魚編に虎と書いて鯱と読む!!

名古屋で読書会サークルを主催しています。読書の話を中心に徒然と書きます。グランパスが大好き。本職は公認情報システム監査人やってます。

マルグリット・デュラス「愛人」

「植民地の白人社会の最下層」という設定が全て。登場人物全員が闇を抱えていて、まっとうな人物が一人もいない。誰にも感情移入できないというか、遠くにいる人たちを、ただ遠くから眺めている感じ。
ところどころエピソードが入れ替わったりするけれど、老女(?)の回想と捉えるべきか。時間軸より関係軸を優先して構成されている。また指示代名詞の多用は、あえて読者を混乱させようとしてるのかもしれない。
なんとなくだけど、桃井かおりの声で朗読されているイメージで読むと雰囲気が出る。セピア色の思い出みたいな。

 

 

「太平記」

平家物語よりも軍記物としてはドロドロしていて、血生臭いけど、そこに人間の欲望を感じ取ることができる。

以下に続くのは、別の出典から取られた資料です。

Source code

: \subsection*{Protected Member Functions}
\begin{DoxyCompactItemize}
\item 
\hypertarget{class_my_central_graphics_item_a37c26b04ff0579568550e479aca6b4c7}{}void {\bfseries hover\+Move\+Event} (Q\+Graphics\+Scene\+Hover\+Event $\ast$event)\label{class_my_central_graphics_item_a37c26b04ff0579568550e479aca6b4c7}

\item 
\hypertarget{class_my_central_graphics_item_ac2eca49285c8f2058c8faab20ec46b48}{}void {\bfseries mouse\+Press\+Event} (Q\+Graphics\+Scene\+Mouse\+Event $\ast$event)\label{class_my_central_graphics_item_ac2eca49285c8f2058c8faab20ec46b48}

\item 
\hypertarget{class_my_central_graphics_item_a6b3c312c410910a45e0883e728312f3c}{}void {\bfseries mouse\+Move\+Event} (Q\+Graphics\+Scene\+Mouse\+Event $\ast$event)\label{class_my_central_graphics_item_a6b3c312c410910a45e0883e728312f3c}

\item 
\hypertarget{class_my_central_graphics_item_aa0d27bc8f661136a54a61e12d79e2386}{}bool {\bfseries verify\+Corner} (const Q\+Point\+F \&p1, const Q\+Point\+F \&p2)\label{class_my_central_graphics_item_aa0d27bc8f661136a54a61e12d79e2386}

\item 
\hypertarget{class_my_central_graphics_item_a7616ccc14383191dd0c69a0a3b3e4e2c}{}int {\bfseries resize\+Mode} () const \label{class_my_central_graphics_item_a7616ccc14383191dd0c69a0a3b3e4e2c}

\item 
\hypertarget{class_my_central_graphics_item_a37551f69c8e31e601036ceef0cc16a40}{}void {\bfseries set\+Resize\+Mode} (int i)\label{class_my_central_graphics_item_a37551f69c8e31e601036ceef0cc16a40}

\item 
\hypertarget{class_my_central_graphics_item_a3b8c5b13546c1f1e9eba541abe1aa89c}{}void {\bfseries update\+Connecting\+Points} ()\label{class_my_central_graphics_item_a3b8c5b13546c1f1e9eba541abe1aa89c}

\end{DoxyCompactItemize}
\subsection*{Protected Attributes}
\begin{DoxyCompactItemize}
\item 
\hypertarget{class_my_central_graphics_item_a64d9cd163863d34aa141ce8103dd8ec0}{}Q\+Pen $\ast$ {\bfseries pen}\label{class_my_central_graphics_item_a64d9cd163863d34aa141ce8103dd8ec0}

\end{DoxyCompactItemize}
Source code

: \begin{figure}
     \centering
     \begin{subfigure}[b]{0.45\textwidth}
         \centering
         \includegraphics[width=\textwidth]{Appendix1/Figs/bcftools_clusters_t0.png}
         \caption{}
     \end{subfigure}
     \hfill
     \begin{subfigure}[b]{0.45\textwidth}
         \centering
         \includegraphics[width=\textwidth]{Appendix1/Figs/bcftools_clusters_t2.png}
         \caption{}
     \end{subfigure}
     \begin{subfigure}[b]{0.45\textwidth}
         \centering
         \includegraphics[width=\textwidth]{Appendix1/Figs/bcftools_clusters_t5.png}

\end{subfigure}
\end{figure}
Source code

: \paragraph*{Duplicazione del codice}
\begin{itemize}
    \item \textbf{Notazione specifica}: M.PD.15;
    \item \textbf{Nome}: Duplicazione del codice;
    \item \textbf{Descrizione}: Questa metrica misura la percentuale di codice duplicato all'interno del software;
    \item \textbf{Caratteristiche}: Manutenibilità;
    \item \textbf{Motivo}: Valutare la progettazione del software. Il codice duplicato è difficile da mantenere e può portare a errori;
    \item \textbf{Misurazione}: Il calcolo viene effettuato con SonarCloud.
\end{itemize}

まさかのオカルト展開が混じっていて、困惑しつつも、悪霊や鬼の存在が信じられている時代なので、書いた人からすると当然のことかもしれない。


太平記については、やっぱり北方謙三南北朝シリーズと合わせて読むのが一番!漢たちの熱い生き様が心の奥深いところまに押し寄せてくる。

 

 

 

三島由紀夫「金閣寺」

破滅に向かっていくラスト数ページの緊張感が何とも言えない。なぜ自ら人生に終結を向かえようとするのか。(実際には死なないけど)


正直、三島由紀夫の『美』感覚について語れと言われると辛いけど、なにか永遠であってはならない、という気がした。


だからこそ、破滅を選ぶのだろうか? 読んでて、胸の詰まる思いだった。

 

金閣寺 (新潮文庫)

金閣寺 (新潮文庫)

 

 

 

「謡曲・狂言」

能のストーリーは、「平家物語」や「源氏物語」などの古典作品をモチーフとしているため、こう立体的な表現だと、何を伝えたかったのか理解しやすい。これって現代でいうと、人気小説のドラマ化みたいなものか?
織田信長が愛した「敦盛」も、背景(平家物語の一節)を知ると、印象がガラッと変わる。苦しみから解放される敦盛の姿など。

 

 

 

「西行 魂の旅路」

出家したのに未練タラタラな歌も多くて、どこか人間臭い人だったんだなあ。
吉野の桜の歌は読んでるだけでも、その情景が伝わってきて、色合いも桜色と雪の白色がマッチして美しく感じる。

 

吉野山 桜が枝に 雪散りて 花遅げなる 年にもあるかな』

 

 

 

 

池澤夏樹「南の島のティオ」

河出書房の文学全集シリーズでお馴染み池澤夏樹の作品。大人も読むことのできる児童文学。
不思議の島の不思議だけど、ちょっと心に染みる短編集。海(故郷?)に帰っていく日本軍兵士たちの話なんかもそうだけど、戦争の爪痕が所々で登場するけど、重苦しさは感じられない。むしろ何かが浄化されていく感じ。

 

南の島のティオ (文春文庫)

南の島のティオ (文春文庫)

 

 

 

「伊勢物語」

色好み、今でいえばプレーボーイとかスケコマシの鑑かと思ったのは、恋心を抱かない相手にも優しくできる姿。等しく心を砕くって、なかなか出来ないけど、だからこそ、そんな「男」がモテるのね。
そんな彼でも藤原高子との逃避行失敗は辛い思い出なんだろう。自分が心から愛した女性と、すんでのところで引き離されるなんて、とても耐え切れない。
訳者(川上弘美)のあとがきではないが、たった31音に恋愛のアレコレを詰め込むって本当に素晴らしいし、それこそが和歌の魅力なのかも。